This point of view, however, confronts a serious problem of its own. Not only is a doctrine of rewards taught in Scripture, but we are actually commanded to pursue them.

Thus Jesus said:

"Do not lay up for yourselves treasures on earth... but lay up for yourselves treasures in heaven, where neither moth nor rust destroys and where thieves do not break in and steal. For where your treasure is, there your heart will be also (Matt 6:19-21).

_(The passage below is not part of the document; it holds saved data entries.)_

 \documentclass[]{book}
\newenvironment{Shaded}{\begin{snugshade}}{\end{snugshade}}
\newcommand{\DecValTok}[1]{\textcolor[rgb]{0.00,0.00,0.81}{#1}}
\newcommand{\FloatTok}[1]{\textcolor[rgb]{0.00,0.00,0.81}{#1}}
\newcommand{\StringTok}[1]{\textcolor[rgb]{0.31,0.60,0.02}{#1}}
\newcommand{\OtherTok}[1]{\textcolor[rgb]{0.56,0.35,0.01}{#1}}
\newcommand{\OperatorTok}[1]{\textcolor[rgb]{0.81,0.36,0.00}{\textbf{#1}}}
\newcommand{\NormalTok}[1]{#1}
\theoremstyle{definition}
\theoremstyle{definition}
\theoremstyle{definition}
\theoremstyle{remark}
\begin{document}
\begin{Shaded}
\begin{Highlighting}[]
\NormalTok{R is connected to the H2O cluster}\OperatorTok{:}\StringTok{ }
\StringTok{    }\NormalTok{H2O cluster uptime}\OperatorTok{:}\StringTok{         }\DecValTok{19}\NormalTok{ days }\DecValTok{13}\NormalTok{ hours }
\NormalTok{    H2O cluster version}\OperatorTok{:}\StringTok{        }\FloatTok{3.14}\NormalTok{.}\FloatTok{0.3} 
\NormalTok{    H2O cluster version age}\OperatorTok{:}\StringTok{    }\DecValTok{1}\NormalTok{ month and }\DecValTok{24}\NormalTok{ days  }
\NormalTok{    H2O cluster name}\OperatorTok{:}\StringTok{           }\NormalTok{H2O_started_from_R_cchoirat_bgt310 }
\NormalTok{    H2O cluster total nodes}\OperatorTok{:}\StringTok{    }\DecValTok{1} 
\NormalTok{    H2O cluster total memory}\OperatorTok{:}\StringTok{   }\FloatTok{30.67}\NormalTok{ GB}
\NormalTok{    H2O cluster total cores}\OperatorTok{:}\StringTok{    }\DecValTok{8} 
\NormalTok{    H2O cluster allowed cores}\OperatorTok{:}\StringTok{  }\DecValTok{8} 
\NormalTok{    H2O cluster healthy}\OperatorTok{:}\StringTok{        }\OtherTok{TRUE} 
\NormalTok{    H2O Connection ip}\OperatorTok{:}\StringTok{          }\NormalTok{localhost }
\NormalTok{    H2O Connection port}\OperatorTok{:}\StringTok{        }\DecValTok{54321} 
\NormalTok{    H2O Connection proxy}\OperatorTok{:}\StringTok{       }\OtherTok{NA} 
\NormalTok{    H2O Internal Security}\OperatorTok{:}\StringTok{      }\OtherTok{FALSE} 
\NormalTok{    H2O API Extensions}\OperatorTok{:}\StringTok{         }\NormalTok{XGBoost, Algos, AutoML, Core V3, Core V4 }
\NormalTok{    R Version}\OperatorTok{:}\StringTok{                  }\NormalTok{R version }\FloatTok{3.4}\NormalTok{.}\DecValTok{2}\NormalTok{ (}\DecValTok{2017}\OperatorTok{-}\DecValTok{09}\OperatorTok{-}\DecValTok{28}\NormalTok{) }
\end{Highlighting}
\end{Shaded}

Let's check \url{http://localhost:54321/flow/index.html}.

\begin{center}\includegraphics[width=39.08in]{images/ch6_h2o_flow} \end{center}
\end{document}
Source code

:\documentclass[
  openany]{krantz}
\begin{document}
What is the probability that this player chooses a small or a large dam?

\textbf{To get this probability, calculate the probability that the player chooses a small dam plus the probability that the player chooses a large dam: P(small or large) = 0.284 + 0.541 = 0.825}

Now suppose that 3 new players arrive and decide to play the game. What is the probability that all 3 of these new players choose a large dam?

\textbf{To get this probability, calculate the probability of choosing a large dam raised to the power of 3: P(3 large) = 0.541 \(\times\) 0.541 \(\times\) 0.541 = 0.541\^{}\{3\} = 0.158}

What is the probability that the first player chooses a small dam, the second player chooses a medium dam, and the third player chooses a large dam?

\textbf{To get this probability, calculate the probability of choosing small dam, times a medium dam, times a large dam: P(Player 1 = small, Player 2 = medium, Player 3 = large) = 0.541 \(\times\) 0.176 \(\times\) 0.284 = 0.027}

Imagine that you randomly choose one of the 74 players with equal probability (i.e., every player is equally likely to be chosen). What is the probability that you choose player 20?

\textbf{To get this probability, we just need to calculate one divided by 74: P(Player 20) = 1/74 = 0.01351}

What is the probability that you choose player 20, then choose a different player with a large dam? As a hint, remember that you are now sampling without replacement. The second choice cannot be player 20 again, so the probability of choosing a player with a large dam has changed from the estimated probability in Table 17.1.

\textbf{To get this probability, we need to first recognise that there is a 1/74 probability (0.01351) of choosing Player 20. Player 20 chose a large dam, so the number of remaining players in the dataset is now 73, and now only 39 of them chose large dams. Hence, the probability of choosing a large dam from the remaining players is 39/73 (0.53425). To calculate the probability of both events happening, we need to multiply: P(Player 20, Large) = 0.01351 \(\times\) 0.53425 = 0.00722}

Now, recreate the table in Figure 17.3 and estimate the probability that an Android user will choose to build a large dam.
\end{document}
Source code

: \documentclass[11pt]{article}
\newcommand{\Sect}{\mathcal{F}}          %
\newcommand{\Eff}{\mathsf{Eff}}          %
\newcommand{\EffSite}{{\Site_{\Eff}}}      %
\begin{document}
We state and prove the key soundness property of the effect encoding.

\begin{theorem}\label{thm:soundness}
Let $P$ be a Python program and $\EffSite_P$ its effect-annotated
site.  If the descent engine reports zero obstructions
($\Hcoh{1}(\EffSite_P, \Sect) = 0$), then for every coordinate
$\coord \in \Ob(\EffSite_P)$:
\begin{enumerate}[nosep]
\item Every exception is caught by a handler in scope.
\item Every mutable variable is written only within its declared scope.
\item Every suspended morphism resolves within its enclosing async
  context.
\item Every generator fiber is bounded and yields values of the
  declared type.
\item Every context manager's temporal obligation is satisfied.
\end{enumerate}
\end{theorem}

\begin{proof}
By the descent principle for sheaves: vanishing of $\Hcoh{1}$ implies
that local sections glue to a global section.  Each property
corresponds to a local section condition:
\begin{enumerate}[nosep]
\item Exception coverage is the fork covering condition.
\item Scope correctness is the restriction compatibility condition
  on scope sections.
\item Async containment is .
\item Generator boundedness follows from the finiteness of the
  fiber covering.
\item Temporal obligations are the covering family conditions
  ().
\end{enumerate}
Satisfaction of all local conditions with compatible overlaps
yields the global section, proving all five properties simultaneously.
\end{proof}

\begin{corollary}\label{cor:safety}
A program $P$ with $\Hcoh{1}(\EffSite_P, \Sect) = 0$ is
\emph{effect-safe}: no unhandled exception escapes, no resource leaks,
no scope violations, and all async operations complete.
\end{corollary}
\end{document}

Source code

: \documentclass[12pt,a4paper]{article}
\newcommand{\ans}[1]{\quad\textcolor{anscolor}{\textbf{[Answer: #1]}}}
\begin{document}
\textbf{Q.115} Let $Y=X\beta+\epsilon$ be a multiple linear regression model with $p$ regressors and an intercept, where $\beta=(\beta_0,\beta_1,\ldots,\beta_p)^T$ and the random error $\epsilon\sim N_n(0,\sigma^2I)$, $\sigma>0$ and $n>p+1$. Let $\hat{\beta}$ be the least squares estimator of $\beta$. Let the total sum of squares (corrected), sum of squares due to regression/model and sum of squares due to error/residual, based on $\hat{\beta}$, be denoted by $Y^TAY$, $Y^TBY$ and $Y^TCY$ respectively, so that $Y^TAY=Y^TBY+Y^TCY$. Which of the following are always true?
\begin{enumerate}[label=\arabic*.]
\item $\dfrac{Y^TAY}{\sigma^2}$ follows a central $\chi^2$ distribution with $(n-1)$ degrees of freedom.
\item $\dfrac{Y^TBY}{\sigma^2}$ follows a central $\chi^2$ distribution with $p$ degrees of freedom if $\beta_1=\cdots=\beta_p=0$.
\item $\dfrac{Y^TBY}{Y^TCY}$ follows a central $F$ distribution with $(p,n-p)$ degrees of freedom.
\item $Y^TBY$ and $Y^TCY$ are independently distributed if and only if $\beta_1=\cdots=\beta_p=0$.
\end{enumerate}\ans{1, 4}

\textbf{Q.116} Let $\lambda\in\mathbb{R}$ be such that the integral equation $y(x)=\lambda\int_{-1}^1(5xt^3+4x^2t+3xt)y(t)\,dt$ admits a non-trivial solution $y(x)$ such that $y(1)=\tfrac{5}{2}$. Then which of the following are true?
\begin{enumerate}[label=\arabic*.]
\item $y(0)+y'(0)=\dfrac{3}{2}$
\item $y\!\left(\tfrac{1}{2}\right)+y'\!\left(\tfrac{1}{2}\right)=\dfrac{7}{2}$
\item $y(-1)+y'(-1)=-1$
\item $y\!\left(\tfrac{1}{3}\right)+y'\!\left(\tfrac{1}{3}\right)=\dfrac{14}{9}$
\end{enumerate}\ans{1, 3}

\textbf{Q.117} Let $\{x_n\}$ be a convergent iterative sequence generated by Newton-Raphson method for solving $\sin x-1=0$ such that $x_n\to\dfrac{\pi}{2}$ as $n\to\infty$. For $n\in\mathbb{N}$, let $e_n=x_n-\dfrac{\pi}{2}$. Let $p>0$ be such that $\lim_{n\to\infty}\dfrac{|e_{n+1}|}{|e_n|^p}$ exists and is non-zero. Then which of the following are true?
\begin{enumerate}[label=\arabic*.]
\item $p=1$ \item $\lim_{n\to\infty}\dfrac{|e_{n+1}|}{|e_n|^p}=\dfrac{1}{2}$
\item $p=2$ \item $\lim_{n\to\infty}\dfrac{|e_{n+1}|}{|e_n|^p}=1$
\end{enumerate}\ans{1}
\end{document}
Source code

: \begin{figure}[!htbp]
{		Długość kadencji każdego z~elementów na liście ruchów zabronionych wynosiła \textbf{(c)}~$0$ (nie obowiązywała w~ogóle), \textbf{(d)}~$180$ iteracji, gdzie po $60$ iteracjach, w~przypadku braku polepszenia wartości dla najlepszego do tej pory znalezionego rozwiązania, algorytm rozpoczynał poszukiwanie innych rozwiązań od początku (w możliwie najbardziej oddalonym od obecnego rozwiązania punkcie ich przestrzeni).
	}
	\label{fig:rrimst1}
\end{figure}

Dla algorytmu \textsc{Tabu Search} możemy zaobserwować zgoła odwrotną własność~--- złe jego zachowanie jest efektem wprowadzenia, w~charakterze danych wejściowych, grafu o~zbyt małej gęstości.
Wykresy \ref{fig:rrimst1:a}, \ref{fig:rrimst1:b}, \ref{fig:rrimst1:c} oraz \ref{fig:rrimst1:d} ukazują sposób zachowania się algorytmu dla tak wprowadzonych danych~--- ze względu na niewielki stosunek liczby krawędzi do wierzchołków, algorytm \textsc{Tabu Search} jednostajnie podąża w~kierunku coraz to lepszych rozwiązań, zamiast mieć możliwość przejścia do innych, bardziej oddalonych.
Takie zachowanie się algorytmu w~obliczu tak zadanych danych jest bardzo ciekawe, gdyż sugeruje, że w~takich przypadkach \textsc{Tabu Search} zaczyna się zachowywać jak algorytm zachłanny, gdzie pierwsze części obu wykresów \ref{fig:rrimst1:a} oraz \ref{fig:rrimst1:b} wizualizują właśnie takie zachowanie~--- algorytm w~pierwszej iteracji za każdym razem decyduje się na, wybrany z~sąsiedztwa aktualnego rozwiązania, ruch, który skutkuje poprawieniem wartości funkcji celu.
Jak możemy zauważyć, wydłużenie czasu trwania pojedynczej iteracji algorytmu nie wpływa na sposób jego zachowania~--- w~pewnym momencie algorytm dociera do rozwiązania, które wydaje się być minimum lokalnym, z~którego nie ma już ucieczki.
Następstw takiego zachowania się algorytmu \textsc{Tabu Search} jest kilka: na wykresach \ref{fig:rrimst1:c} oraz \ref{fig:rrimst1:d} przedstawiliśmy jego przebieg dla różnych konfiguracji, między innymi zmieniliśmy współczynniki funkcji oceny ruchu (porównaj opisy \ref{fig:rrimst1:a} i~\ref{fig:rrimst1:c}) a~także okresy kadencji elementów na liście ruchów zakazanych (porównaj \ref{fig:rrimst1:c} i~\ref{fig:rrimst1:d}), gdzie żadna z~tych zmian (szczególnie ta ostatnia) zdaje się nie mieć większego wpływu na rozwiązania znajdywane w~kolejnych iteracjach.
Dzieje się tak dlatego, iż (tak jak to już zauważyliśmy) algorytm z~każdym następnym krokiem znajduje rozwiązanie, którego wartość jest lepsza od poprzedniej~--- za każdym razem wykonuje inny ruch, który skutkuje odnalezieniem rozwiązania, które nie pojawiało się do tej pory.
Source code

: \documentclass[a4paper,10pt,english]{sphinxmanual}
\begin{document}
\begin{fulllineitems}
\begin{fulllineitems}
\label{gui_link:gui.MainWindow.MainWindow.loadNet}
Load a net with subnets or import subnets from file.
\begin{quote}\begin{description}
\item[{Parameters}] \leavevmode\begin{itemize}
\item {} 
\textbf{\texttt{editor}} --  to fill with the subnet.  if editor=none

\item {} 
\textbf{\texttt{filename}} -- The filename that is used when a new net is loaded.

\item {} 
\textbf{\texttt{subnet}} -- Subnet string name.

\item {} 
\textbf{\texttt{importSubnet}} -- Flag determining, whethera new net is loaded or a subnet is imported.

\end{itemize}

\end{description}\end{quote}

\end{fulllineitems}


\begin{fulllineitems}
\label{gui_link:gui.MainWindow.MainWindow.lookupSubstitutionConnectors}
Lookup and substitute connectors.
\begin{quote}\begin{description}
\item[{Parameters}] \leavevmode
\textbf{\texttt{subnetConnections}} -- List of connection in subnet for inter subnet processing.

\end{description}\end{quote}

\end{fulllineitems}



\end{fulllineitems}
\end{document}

We may observe here that our Lord does not present the pursuit of heavenly treasure as though it were optional. On the contrary, it is clear that He wants every disciple of His to lay up this celestial wealth.

The reason for this is also stated. Wherever our treasure happens to be, that's where our hearts will be focused. And God wants our hearts to be focused on heaven and that is why we are commanded to invest in heavenly rewards.

God knows better than we do what will captivate our hearts for Him. Evidently, rewards play a significant role in this.

It may sound pious for someone to say: "I am not interested in rewards! I serve God [for His glory alone]!" But such a person is claiming to be more loftily motivated than even the Apostle Paul himself! He wrote:

Do you not know that those who run in a race all run, but one receives the prize? Run in such a way that you may obtain it. And everyone who competes for the prize is temperate in all things. Now they do it to obtain a perishable crown, but we for an imperishable crown. Therefore I run thus: not with uncertainty. Thus I fight: not as one who beats the air. But I discipline my body and bring it into subjection, lest, when I have preached to others, I myself should become disqualified (1 Cor 9:24-27).

Obviously Paul was not "running" to obtain his justification or his eternal salvation! Those things were already his by grace alone. It follows then that Paul is talking about the "reward"—the prize—that could be won by a person who ran a winning race.

Obviously, too, Paul is highly motivated by the thought of winning this prize. He dedicates himself to obtaining it with the same intense self-discipline that characterizes the superior athlete.

Those who disparage rewards as a powerful Christian motivation ought to read their NT again—this time, with their eyes open!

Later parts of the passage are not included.